80 P.2d 376 | Mont. | 1938
This action was brought by the plaintiff, Bessie Taylor, against the defendant, Clyde W. Rann, to recover damages, actual and punitive, on account of an alleged seduction of the plaintiff by the defendant, and resulted in a verdict and judgment in favor of the plaintiff for both actual and punitive damages. *590
The evidence of the plaintiff disclosed that the plaintiff was the niece of the defendant's wife; that the defendant and the aunt of plaintiff had married in 1934, and had at all times since been husband and wife, and that the families of plaintiff and defendant lived only a few miles apart.

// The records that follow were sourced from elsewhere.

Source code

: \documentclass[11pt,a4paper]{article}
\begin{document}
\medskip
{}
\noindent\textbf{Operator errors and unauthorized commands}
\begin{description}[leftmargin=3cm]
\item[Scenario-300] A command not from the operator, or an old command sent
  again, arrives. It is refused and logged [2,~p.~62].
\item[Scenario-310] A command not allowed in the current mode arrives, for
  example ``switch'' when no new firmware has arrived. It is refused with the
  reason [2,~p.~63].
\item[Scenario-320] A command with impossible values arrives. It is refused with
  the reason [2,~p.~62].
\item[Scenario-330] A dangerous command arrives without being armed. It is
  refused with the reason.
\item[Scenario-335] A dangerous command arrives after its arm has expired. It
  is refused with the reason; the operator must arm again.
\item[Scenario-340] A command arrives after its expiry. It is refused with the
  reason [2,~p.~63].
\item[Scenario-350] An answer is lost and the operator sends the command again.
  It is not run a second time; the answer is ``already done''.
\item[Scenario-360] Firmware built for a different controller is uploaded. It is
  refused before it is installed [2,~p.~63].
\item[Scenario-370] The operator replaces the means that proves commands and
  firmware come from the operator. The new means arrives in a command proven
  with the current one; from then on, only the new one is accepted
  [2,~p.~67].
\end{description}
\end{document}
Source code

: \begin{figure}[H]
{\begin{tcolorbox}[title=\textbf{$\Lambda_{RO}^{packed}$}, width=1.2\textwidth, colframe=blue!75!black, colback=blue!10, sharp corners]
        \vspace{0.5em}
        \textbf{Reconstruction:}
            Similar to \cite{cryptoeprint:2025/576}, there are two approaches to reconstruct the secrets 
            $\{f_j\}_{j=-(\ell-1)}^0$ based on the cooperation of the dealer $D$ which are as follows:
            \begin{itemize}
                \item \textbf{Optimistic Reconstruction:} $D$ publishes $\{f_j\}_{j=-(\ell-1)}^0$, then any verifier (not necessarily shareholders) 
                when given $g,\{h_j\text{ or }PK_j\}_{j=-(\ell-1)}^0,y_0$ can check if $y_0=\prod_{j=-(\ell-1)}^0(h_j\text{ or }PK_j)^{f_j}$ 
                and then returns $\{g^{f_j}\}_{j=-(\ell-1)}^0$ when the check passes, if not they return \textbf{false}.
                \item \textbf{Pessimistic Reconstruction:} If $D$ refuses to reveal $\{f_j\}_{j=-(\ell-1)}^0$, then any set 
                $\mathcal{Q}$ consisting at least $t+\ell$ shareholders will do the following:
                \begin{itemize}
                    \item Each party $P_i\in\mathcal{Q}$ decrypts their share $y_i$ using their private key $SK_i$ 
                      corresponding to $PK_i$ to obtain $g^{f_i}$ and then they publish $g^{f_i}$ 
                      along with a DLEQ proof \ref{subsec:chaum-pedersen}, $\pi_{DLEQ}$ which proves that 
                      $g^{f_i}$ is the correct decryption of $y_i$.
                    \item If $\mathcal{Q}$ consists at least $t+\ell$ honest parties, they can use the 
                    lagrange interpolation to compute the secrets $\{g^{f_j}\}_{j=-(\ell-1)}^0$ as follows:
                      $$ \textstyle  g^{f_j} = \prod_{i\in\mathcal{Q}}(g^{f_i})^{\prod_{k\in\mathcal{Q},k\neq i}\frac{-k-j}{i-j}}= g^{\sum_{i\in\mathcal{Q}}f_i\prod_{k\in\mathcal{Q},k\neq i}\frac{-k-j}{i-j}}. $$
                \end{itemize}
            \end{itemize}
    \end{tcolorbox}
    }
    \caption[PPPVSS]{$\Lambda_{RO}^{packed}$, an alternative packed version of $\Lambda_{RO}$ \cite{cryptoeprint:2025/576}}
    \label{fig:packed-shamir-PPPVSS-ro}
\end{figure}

In support of her allegation as to the seduction, the plaintiff testified that during her fifteenth year, and shortly before her sixteenth birthday, the defendant began to pay attention to her, and from then on kissed and petted her, gave her various gifts, including money and a ring, told her that he was leading a loveless life and wished to marry her. The plaintiff admitted, of course, that she at all times knew of the marriage of the defendant. The first act of sexual intercourse was testified to have occurred in September, 1932, while plaintiff was in her twentieth year. The plaintiff taught school much of the time thereafter, and numerous acts of intercourse are related from then on up to about the first of November, 1935. Plaintiff testified to the continuation of the promises of marriage, secret meetings, trips, and plans for a divorce by defendant from his wife, the plaintiff's aunt. Voluminous correspondence was introduced to substantiate her statements. Matters progressed to a point where defendant sold out his business, made a very substantial settlement with his wife, apparently without divulging to his wife his intention of seeking a divorce or his exact purpose. A divorce action was actually started about the first part of November, 1935, by the defendant, and about the same time plaintiff lost her position as a school teacher and set out to find the defendant, who appeared to be in hiding from his wife and had given the plaintiff some information as to his probable whereabouts. The wife of the defendant was prostrated when served with the papers in the divorce action. The defendant learned of this, returned to his wife, and a reconciliation took place. It is unnecessary to relate the scenes which took place between the two families immediately following this, but within a few days thereafter this action was filed by the plaintiff. The plaintiff was married to Harold McDowell on February 20, 1936, subsequent to the filing of this action and prior to the time of trial. *591
The record and exhibits are voluminous, and there are thirty assignments of error. Many of them are more or less a matter of repetition, and many of them need not be noted here.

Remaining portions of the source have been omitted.